Submitted by Daniel Cloud
Boldly They Rode And Well
I believe that Shinzo Abe has made a very serious strategic miscalculation. I used to be confused in much the same way he now seems to be, but I was cured of my confusion by thinking about Chinese inflation.
For a long time, I was puzzled by the fact that America’s endless multi-stage QE program seemed to have no effect on measured inflation, on the CPI and the PPI. But then I realized that by only looking at the United States and their three hundred million-plus people, I was missing the big picture, missing the most important part of its aggregate impact on the Earth’s seven billion inhabitants.

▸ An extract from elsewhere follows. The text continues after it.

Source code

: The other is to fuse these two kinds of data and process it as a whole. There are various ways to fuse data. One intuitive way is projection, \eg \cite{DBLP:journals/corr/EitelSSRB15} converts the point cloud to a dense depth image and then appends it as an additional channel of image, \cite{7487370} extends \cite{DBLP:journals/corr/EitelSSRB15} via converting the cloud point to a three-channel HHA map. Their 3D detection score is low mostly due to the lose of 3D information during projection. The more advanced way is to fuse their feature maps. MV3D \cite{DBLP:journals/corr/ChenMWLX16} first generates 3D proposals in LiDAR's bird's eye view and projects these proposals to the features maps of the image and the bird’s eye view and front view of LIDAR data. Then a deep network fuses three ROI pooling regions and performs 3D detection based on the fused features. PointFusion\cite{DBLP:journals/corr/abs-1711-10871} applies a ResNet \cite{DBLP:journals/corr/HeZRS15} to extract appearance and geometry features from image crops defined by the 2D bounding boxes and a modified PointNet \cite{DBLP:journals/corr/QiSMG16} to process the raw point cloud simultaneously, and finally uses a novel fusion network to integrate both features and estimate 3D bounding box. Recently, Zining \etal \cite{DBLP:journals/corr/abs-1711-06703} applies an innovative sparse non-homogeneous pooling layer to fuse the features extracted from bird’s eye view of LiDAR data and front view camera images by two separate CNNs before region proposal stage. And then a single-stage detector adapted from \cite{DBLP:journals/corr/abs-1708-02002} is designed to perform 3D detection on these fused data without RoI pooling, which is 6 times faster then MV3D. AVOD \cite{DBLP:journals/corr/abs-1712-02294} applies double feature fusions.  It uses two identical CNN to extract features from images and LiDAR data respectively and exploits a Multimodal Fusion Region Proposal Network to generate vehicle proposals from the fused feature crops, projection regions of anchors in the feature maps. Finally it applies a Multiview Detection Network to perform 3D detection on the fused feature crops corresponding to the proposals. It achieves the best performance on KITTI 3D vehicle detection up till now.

QE may never have much of an effect on the inflation rate in the fifty states of the United States of America, because it is workers in the developing world, and in particular, in China, who are the marginal hires in our still-globalizing, still-offshoring world economy. There is no distinct American economy, now, there is no Chinese economy, there is only the world economy, and the Fed makes policy for large parts of it. China has the kinds of structural rigidities in its labor, goods, information, and asset markets that make inflationary psychology very probable. It already had an ongoing and stubborn problem with inflation before QE started, so the required psychology already existed. And, perhaps most importantly, much of the money the Fed is printing doesn’t actually end up in the United States. It ends up being added to the reserves, and therefore the domestic money supply, of countries like China, who want to keep their currencies pegged, or quasi-pegged, to the dollar.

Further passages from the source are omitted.